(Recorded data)
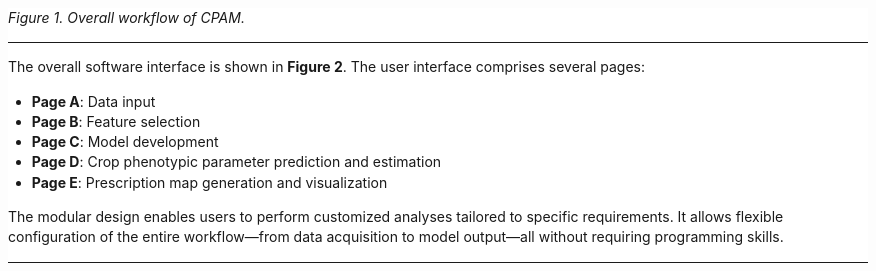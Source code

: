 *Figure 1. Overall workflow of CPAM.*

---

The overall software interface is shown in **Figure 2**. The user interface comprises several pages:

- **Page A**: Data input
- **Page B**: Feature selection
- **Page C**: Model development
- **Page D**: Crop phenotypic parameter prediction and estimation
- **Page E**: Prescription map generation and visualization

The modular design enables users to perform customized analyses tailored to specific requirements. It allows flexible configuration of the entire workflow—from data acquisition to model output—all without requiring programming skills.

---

* * *

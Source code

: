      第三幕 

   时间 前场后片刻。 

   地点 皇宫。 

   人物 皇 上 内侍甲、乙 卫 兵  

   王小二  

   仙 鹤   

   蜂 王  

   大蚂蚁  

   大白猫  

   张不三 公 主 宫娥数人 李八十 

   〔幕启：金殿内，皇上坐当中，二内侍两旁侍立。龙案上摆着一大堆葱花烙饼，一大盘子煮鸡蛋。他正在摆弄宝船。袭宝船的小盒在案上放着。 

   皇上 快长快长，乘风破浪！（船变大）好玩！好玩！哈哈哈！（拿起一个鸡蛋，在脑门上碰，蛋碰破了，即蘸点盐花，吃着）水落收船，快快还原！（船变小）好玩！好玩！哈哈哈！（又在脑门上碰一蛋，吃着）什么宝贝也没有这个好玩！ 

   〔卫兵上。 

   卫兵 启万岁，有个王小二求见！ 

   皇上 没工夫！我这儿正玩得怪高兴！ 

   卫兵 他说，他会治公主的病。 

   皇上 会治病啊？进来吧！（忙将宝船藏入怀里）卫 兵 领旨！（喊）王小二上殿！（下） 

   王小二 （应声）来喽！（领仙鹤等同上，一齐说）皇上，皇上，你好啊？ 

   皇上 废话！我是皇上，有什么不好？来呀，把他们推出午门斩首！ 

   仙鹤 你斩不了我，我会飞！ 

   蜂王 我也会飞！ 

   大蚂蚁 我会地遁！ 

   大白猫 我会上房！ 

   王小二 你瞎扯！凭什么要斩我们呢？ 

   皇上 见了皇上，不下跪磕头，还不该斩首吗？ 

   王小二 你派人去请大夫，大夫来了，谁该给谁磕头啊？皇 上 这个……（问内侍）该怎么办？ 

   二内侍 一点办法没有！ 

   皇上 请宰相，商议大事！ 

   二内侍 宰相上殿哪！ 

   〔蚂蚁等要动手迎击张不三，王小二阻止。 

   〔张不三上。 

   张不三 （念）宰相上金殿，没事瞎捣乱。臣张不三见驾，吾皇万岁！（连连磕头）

What this task involves
Counting only lines that contain the string "workflow", how many are there in the data above? Give the number alone.

Your response
2